1 do not agree with this reasoning and conclusion of the learned Judge. The definition of the term 'distributors' as including assigns only shows that the assignment of the contract was not prohibited, and not that either party had given in advance its assent to any assignment by the other or that it could be assigned without the consent of any party, The fact that the plaintiff was asked to come to Bombay with all the papers only indicates that the producers were not averse to the assignment of the contract to the plaintiff.
The invitation cannot be regarded as an assent itself on the part of the producers to the assignment and its acceptance so as to result in the substitution of the plaintiff for M/s. Azad Film Distributors for the due performance of the contract concluded by the producers with M/S Azad Film Distributors. In this view of the matter, the learned Additional District Judge was not right in issuing a prohibitory injunction against the defendant M/S D. S. Films of I Bombay.

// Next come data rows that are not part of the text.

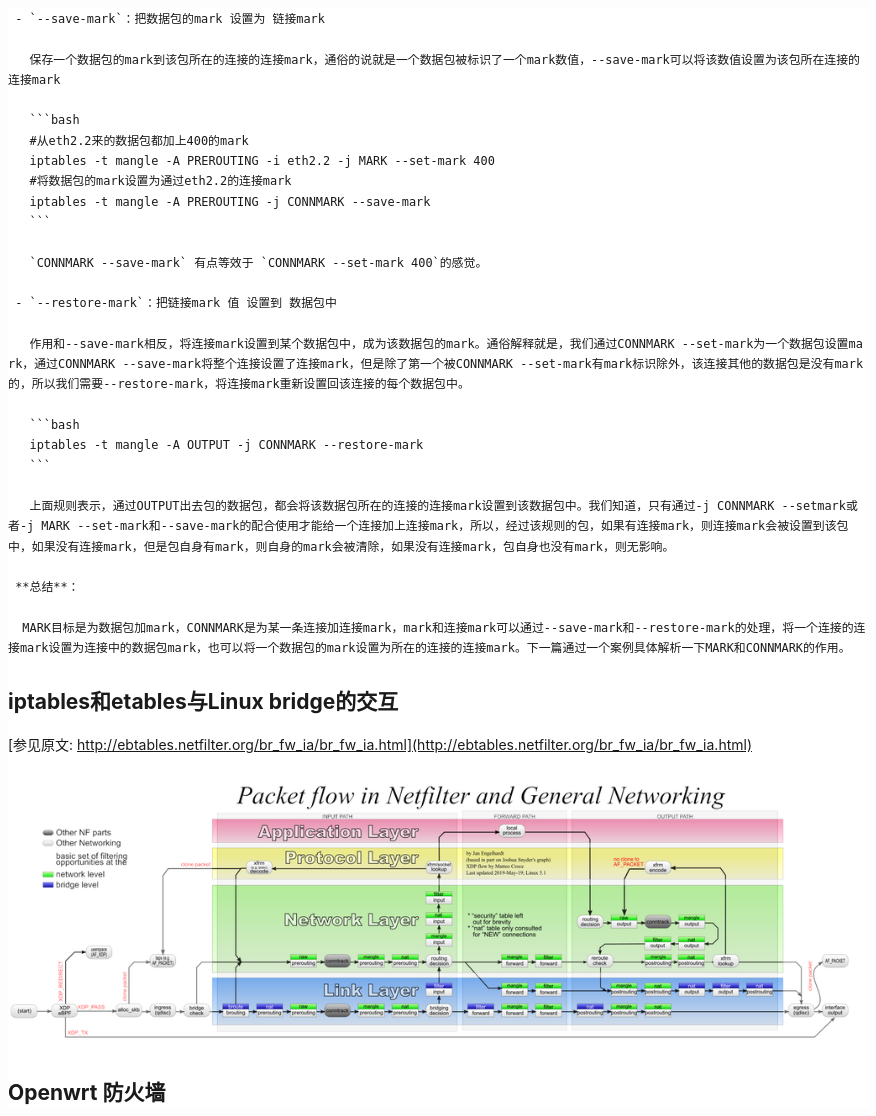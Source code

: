      - `--save-mark`：把数据包的mark 设置为 链接mark

       保存一个数据包的mark到该包所在的连接的连接mark，通俗的说就是一个数据包被标识了一个mark数值，--save-mark可以将该数值设置为该包所在连接的连接mark

       ```bash
       #从eth2.2来的数据包都加上400的mark
       iptables -t mangle -A PREROUTING -i eth2.2 -j MARK --set-mark 400
       #将数据包的mark设置为通过eth2.2的连接mark
       iptables -t mangle -A PREROUTING -j CONNMARK --save-mark
       ```

       `CONNMARK --save-mark` 有点等效于 `CONNMARK --set-mark 400`的感觉。

     - `--restore-mark`：把链接mark 值 设置到 数据包中

       作用和--save-mark相反，将连接mark设置到某个数据包中，成为该数据包的mark。通俗解释就是，我们通过CONNMARK --set-mark为一个数据包设置mark，通过CONNMARK --save-mark将整个连接设置了连接mark，但是除了第一个被CONNMARK --set-mark有mark标识除外，该连接其他的数据包是没有mark的，所以我们需要--restore-mark，将连接mark重新设置回该连接的每个数据包中。

       ```bash
       iptables -t mangle -A OUTPUT -j CONNMARK --restore-mark
       ```

       上面规则表示，通过OUTPUT出去包的数据包，都会将该数据包所在的连接的连接mark设置到该数据包中。我们知道，只有通过-j CONNMARK --setmark或者-j MARK --set-mark和--save-mark的配合使用才能给一个连接加上连接mark，所以，经过该规则的包，如果有连接mark，则连接mark会被设置到该包中，如果没有连接mark，但是包自身有mark，则自身的mark会被清除，如果没有连接mark，包自身也没有mark，则无影响。

     **总结**：

      MARK目标是为数据包加mark，CONNMARK是为某一条连接加连接mark，mark和连接mark可以通过--save-mark和--restore-mark的处理，将一个连接的连接mark设置为连接中的数据包mark，也可以将一个数据包的mark设置为所在的连接的连接mark。下一篇通过一个案例具体解析一下MARK和CONNMARK的作用。

   

## iptables和etables与Linux bridge的交互

[参见原文: http://ebtables.netfilter.org/br_fw_ia/br_fw_ia.html](http://ebtables.netfilter.org/br_fw_ia/br_fw_ia.html)

![](media/image-20230302082132963.png)

## Openwrt 防火墙
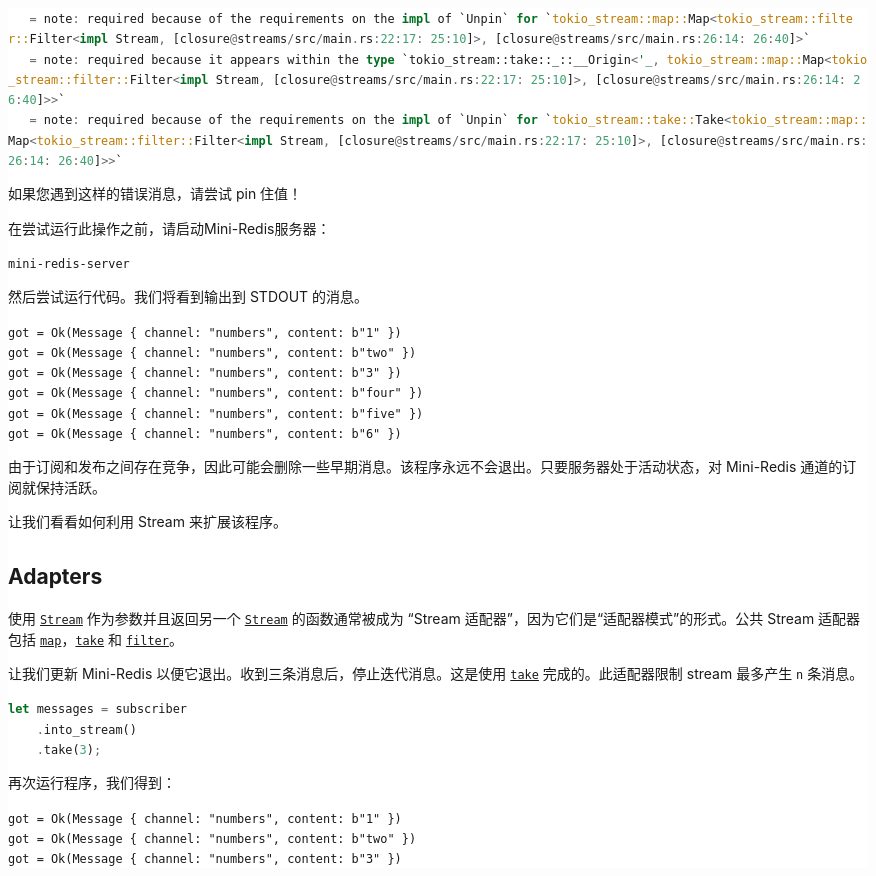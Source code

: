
 ```rust
   = note: required because of the requirements on the impl of `Unpin` for `tokio_stream::map::Map<tokio_stream::filter::Filter<impl Stream, [closure@streams/src/main.rs:22:17: 25:10]>, [closure@streams/src/main.rs:26:14: 26:40]>`
   = note: required because it appears within the type `tokio_stream::take::_::__Origin<'_, tokio_stream::map::Map<tokio_stream::filter::Filter<impl Stream, [closure@streams/src/main.rs:22:17: 25:10]>, [closure@streams/src/main.rs:26:14: 26:40]>>`
   = note: required because of the requirements on the impl of `Unpin` for `tokio_stream::take::Take<tokio_stream::map::Map<tokio_stream::filter::Filter<impl Stream, [closure@streams/src/main.rs:22:17: 25:10]>, [closure@streams/src/main.rs:26:14: 26:40]>>`
```

如果您遇到这样的错误消息，请尝试 pin 住值！

在尝试运行此操作之前，请启动Mini-Redis服务器：

```shell
mini-redis-server
```

然后尝试运行代码。我们将看到输出到 STDOUT 的消息。

```shell
got = Ok(Message { channel: "numbers", content: b"1" })
got = Ok(Message { channel: "numbers", content: b"two" })
got = Ok(Message { channel: "numbers", content: b"3" })
got = Ok(Message { channel: "numbers", content: b"four" })
got = Ok(Message { channel: "numbers", content: b"five" })
got = Ok(Message { channel: "numbers", content: b"6" })
```

由于订阅和发布之间存在竞争，因此可能会删除一些早期消息。该程序永远不会退出。只要服务器处于活动状态，对 Mini-Redis 通道的订阅就保持活跃。

让我们看看如何利用 Stream 来扩展该程序。

## Adapters

使用 [`Stream`](https://docs.rs/futures-core/0.3/futures_core/stream/trait.Stream.html) 作为参数并且返回另一个 [`Stream`](https://docs.rs/futures-core/0.3/futures_core/stream/trait.Stream.html) 的函数通常被成为 “Stream 适配器”，因为它们是“适配器模式”的形式。公共 Stream 适配器包括 [`map`](https://docs.rs/tokio-stream/0.1/tokio_stream/trait.StreamExt.html#method.map)，[`take`](https://docs.rs/tokio-stream/0.1/tokio_stream/trait.StreamExt.html#method.take) 和 [`filter`](https://docs.rs/tokio-stream/0.1/tokio_stream/trait.StreamExt.html#method.filter)。

让我们更新 Mini-Redis 以便它退出。收到三条消息后，停止迭代消息。这是使用 [`take`](https://docs.rs/tokio-stream/0.1/tokio_stream/trait.StreamExt.html#method.take) 完成的。此适配器限制 stream 最多产生 `n` 条消息。

```rust
let messages = subscriber
    .into_stream()
    .take(3);
```

再次运行程序，我们得到：

```shell
got = Ok(Message { channel: "numbers", content: b"1" })
got = Ok(Message { channel: "numbers", content: b"two" })
got = Ok(Message { channel: "numbers", content: b"3" })
```
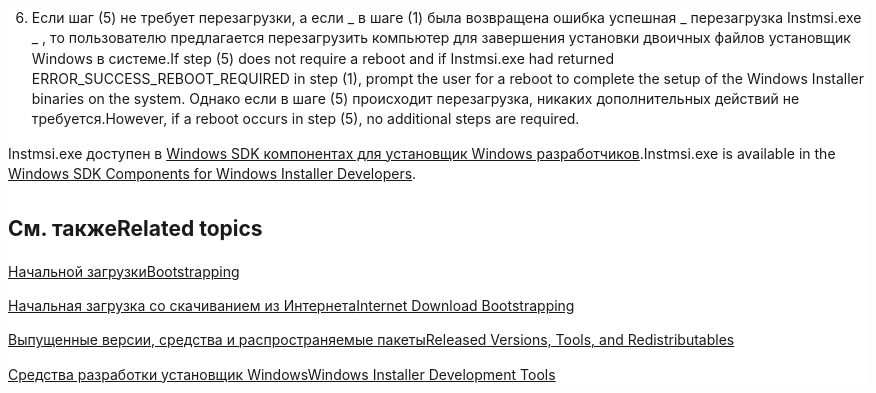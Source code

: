     

6.  <span data-ttu-id="9ff66-172">Если шаг (5) не требует перезагрузки, а если \_ в шаге (1) была возвращена ошибка успешная \_ перезагрузка Instmsi.exe \_ , то пользователю предлагается перезагрузить компьютер для завершения установки двоичных файлов установщик Windows в системе.</span><span class="sxs-lookup"><span data-stu-id="9ff66-172">If step (5) does not require a reboot and if Instmsi.exe had returned ERROR\_SUCCESS\_REBOOT\_REQUIRED in step (1), prompt the user for a reboot to complete the setup of the Windows Installer binaries on the system.</span></span> <span data-ttu-id="9ff66-173">Однако если в шаге (5) происходит перезагрузка, никаких дополнительных действий не требуется.</span><span class="sxs-lookup"><span data-stu-id="9ff66-173">However, if a reboot occurs in step (5), no additional steps are required.</span></span>

<span data-ttu-id="9ff66-174">Instmsi.exe доступен в [Windows SDK компонентах для установщик Windows разработчиков](platform-sdk-components-for-windows-installer-developers.md).</span><span class="sxs-lookup"><span data-stu-id="9ff66-174">Instmsi.exe is available in the [Windows SDK Components for Windows Installer Developers](platform-sdk-components-for-windows-installer-developers.md).</span></span>

## <a name="related-topics"></a><span data-ttu-id="9ff66-175">См. также</span><span class="sxs-lookup"><span data-stu-id="9ff66-175">Related topics</span></span>

<dl> <dt>

[<span data-ttu-id="9ff66-176">Начальной загрузки</span><span class="sxs-lookup"><span data-stu-id="9ff66-176">Bootstrapping</span></span>](bootstrapping.md)
</dt> <dt>

[<span data-ttu-id="9ff66-177">Начальная загрузка со скачиванием из Интернета</span><span class="sxs-lookup"><span data-stu-id="9ff66-177">Internet Download Bootstrapping</span></span>](internet-download-bootstrapping.md)
</dt> <dt>

[<span data-ttu-id="9ff66-178">Выпущенные версии, средства и распространяемые пакеты</span><span class="sxs-lookup"><span data-stu-id="9ff66-178">Released Versions, Tools, and Redistributables</span></span>](released-versions-tools-and-redistributables.md)
</dt> <dt>

[<span data-ttu-id="9ff66-179">Средства разработки установщик Windows</span><span class="sxs-lookup"><span data-stu-id="9ff66-179">Windows Installer Development Tools</span></span>](windows-installer-development-tools.md)
</dt> </dl>

 

 




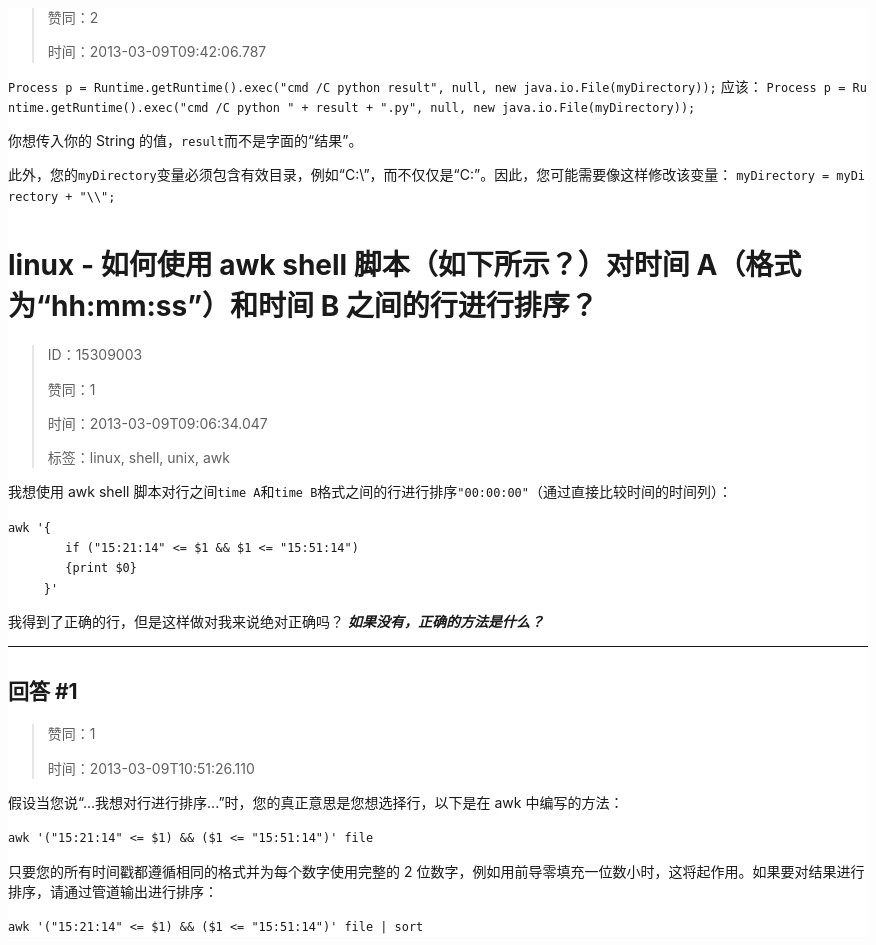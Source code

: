 > 赞同：2
> 
> 时间：2013-03-09T09:42:06.787

`Process p = Runtime.getRuntime().exec("cmd /C python result", null, new java.io.File(myDirectory));`
应该：
`Process p = Runtime.getRuntime().exec("cmd /C python " + result + ".py", null, new java.io.File(myDirectory));`

你想传入你的 String 的值，`result`而不是字面的“结果”。

此外，您的`myDirectory`变量必须包含有效目录，例如“C:\”，而不仅仅是“C:”。因此，您可能需要像这样修改该变量： `myDirectory = myDirectory + "\\";`

# linux - 如何使用 awk shell 脚本（如下所示？）对时间 A（格式为“hh:mm:ss”）和时间 B 之间的行进行排序？

> ID：15309003
> 
> 赞同：1
> 
> 时间：2013-03-09T09:06:34.047
> 
> 标签：linux, shell, unix, awk

我想使用 awk shell 脚本对行之间`time A`和`time B`格式之间的行进行排序`"00:00:00"`（通过直接比较时间的时间列）：

```
awk '{
        if ("15:21:14" <= $1 && $1 <= "15:51:14")
        {print $0}
     }' 
```

我得到了正确的行，但是这样做对我来说绝对正确吗？
***如果没有，正确的方法是什么？***

* * *

## 回答 #1

> 赞同：1
> 
> 时间：2013-03-09T10:51:26.110

假设当您说“...我想对行进行排序...”时，您的真正意思是您想选择行，以下是在 awk 中编写的方法：

```
awk '("15:21:14" <= $1) && ($1 <= "15:51:14")' file 
```

只要您的所有时间戳都遵循相同的格式并为每个数字使用完整的 2 位数字，例如用前导零填充一位数小时，这将起作用。如果要对结果进行排序，请通过管道输出进行排序：

```
awk '("15:21:14" <= $1) && ($1 <= "15:51:14")' file | sort 
```
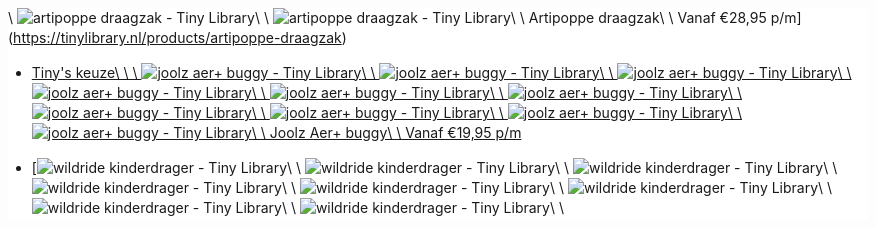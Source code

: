 \\
![artipoppe draagzak - Tiny Library](https://tinylibrary.nl/cdn/shop/files/Artipoppe_Draagzak_Sfeerbeeld_Tiny_Library_2_400x.png?v=1713272692)\\
\\
![artipoppe draagzak - Tiny Library](https://tinylibrary.nl/cdn/shop/files/Artipoppe_Draagzak_Sfeerbeeld_Tiny_Library_3_400x.png?v=1713272692)\\
\\
Artipoppe draagzak\\
\\
Vanaf €28,95 p/m](https://tinylibrary.nl/products/artipoppe-draagzak)

- [Tiny's keuze\\
\\
\\
![joolz aer+ buggy - Tiny Library](https://tinylibrary.nl/cdn/shop/files/Joolz_Aer__Buggy_Lovely_Taupe_Tiny_Library_400x.png?v=1736848224)\\
\\
![joolz aer+ buggy - Tiny Library](https://tinylibrary.nl/cdn/shop/files/Joolz_Aer__Sfeerbeeld_Tiny_Library_400x.png?v=1747138195)\\
\\
![joolz aer+ buggy - Tiny Library](https://tinylibrary.nl/cdn/shop/files/Joolz_Aer__Buggy_Lovely_Taupe_Tiny_Library_3_400x.png?v=1747138195)\\
\\
![joolz aer+ buggy - Tiny Library](https://tinylibrary.nl/cdn/shop/files/Joolz_Aer__Buggy_Lovely_Taupe_Tiny_Library_4_400x.png?v=1747138195)\\
\\
![joolz aer+ buggy - Tiny Library](https://tinylibrary.nl/cdn/shop/files/Joolz_Aer__Buggy_Lovely_Taupe_Tiny_Library_2_400x.png?v=1747138195)\\
\\
![joolz aer+ buggy - Tiny Library](https://tinylibrary.nl/cdn/shop/files/Joolz_Aer__Buggy_Lovely_Taupe_Tiny_Library_7_400x.png?v=1747138195)\\
\\
![joolz aer+ buggy - Tiny Library](https://tinylibrary.nl/cdn/shop/files/Joolz_Aer__Buggy_Lovely_Taupe_Tiny_Library_5_400x.png?v=1747138195)\\
\\
![joolz aer+ buggy - Tiny Library](https://tinylibrary.nl/cdn/shop/files/Joolz_Aer__sfeerbeeld_Tiny_Libary_400x.png?v=1747138195)\\
\\
![joolz aer+ buggy - Tiny Library](https://tinylibrary.nl/cdn/shop/files/Joolz_Aer__Forest_Green_Tiny_Library_400x.png?v=1747138195)\\
\\
![joolz aer+ buggy - Tiny Library](https://tinylibrary.nl/cdn/shop/files/Joolz_Aer__Forest_Green_Tiny_Library_3_400x.png?v=1747138195)\\
\\
Joolz Aer+ buggy\\
\\
Vanaf €19,95 p/m](https://tinylibrary.nl/products/joolz-aer-plus-buggy)

- [![wildride kinderdrager - Tiny Library](https://tinylibrary.nl/cdn/shop/files/Wildride_Draagzak_Beige_1_Tiny_Library_400x.png?v=1713259046)\\
\\
![wildride kinderdrager - Tiny Library](https://tinylibrary.nl/cdn/shop/files/Wildride_Draagzak_Zwart_Sfeerbeeld_1_Tiny_Library_400x.png?v=1747138791)\\
\\
![wildride kinderdrager - Tiny Library](https://tinylibrary.nl/cdn/shop/files/Wildride_Draagzak_Zwart_Sfeerbeeld_2_Tiny_Library_400x.png?v=1747138791)\\
\\
![wildride kinderdrager - Tiny Library](https://tinylibrary.nl/cdn/shop/files/Wildride_Draagzak_Beige_2_Tiny_Library_400x.png?v=1747138791)\\
\\
![wildride kinderdrager - Tiny Library](https://tinylibrary.nl/cdn/shop/files/Wildride_Draagzak_Zwart_1_Tiny_Library_10227f79-dc34-419c-8175-4db349c1dffe_400x.png?v=1747138791)\\
\\
![wildride kinderdrager - Tiny Library](https://tinylibrary.nl/cdn/shop/files/Wildride_Draagzak_Zwart_2_Tiny_Library_47706bc0-956a-4629-8242-c5d9fcbc8995_400x.png?v=1747138791)\\
\\
![wildride kinderdrager - Tiny Library](https://tinylibrary.nl/cdn/shop/files/Wildride_Draagzak_Sand_Linnen_Tiny_Library_400x.png?v=1713259069)\\
\\
![wildride kinderdrager - Tiny Library](https://tinylibrary.nl/cdn/shop/files/Wildride_Draagzak_Sand_Linnen_Tiny_Library_2_400x.png?v=1713259076)\\
\\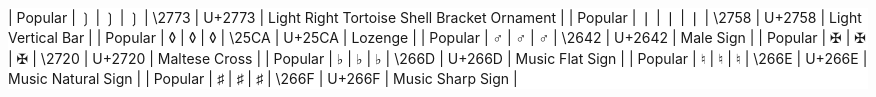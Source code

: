 | Popular      | ❳         | &rbbrk;               | &#10099; | \2773 | U+2773  | Light Right Tortoise Shell Bracket Ornament                                 |
| Popular      | ❘         | &VerticalSeparator;   | &#10072; | \2758 | U+2758  | Light Vertical Bar                                                          |
| Popular      | ◊         | &loz;                 | &#9674;  | \25CA | U+25CA  | Lozenge                                                                     |
| Popular      | ♂         | &male;                | &#9794;  | \2642 | U+2642  | Male Sign                                                                   |
| Popular      | ✠         | &malt;                | &#10016; | \2720 | U+2720  | Maltese Cross                                                               |
| Popular      | ♭         | &flat;                | &#9837;  | \266D | U+266D  | Music Flat Sign                                                             |
| Popular      | ♮         | &natural;             | &#9838;  | \266E | U+266E  | Music Natural Sign                                                          |
| Popular      | ♯         | &sharp;               | &#9839;  | \266F | U+266F  | Music Sharp Sign                                                            |
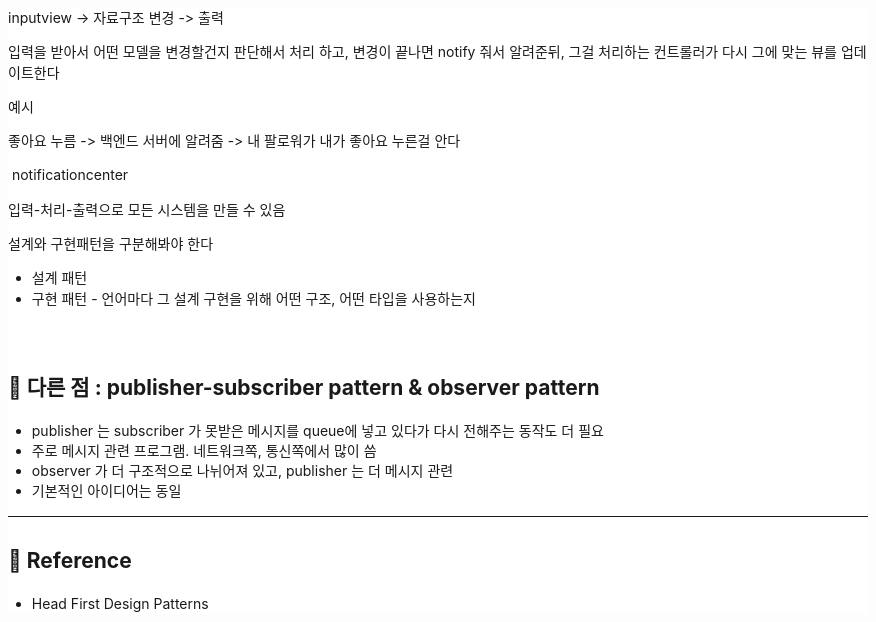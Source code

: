 

inputview -> 자료구조 변경 -> 출력

입력을 받아서 어떤 모델을 변경할건지 판단해서 처리 하고, 변경이 끝나면 notify 줘서 알려준뒤, 그걸 처리하는 컨트롤러가 다시 그에 맞는 뷰를 업데이트한다



예시

좋아요 누름 -> 백엔드 서버에 알려줌 -> 내 팔로워가 내가 좋아요 누른걸 안다

​                        notificationcenter



입력-처리-출력으로 모든 시스템을 만들 수 있음



설계와 구현패턴을 구분해봐야 한다

- 설계 패턴
- 구현 패턴 - 언어마다 그 설계 구현을 위해 어떤 구조, 어떤 타입을 사용하는지

&nbsp;

## 🧐 다른 점 : publisher-subscriber pattern & observer pattern 

- publisher 는 subscriber 가 못받은 메시지를 queue에 넣고 있다가 다시 전해주는 동작도 더 필요
- 주로 메시지 관련 프로그램. 네트워크쪽, 통신쪽에서 많이 씀
- observer 가 더 구조적으로 나뉘어져 있고, publisher 는 더 메시지 관련
- 기본적인 아이디어는 동일

---

## :pushpin: Reference

- Head First Design Patterns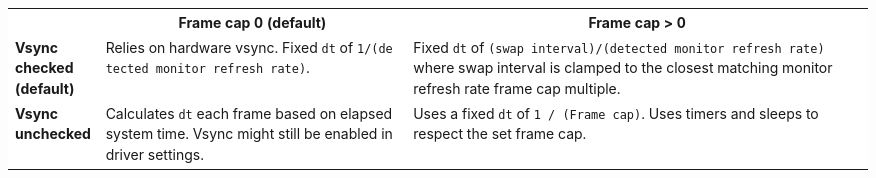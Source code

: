 <table>
  <tr>
    <th></th>
    <th><b>Frame cap 0 (default)</b></th>
    <th><b>Frame cap > 0</b></th>
  </tr>
  <tr>
    <td><b>Vsync checked (default)</b></td>
    <td>Relies on hardware vsync. Fixed <code>dt</code> of <code>1/(detected monitor refresh rate)</code>.</td>
    <td>Fixed <code>dt</code> of <code>(swap interval)/(detected monitor refresh rate)</code> where swap interval is clamped to the closest matching monitor refresh rate frame cap multiple.</td>
  </tr>
  <tr>
    <td><b>Vsync unchecked</b></td>
    <td>Calculates <code>dt</code> each frame based on elapsed system time. Vsync might still be enabled in driver settings.</td>
    <td>Uses a fixed <code>dt</code> of <code>1 / (Frame cap)</code>. Uses timers and sleeps to respect the set frame cap.</td>
  </tr>
</table>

10. The interim injunction could not be made even against M/s. Azad Film Distributors, when the plaintiff had not shown the irreparable injury that would be caused to her if the injunction were denied. The learned Additional District Judge found support in Section 57 of the Specific Relief Act and a passage in Kerr on Injunctions in making the restrictive injunctions that he did even in the absence of any indica-tion of irreparable injury. Now Section 57 of the Specific Relief Act applies only to a permanent injunction that may be granted by way of the specific performance of a negative agreement and not to a temporary injunction.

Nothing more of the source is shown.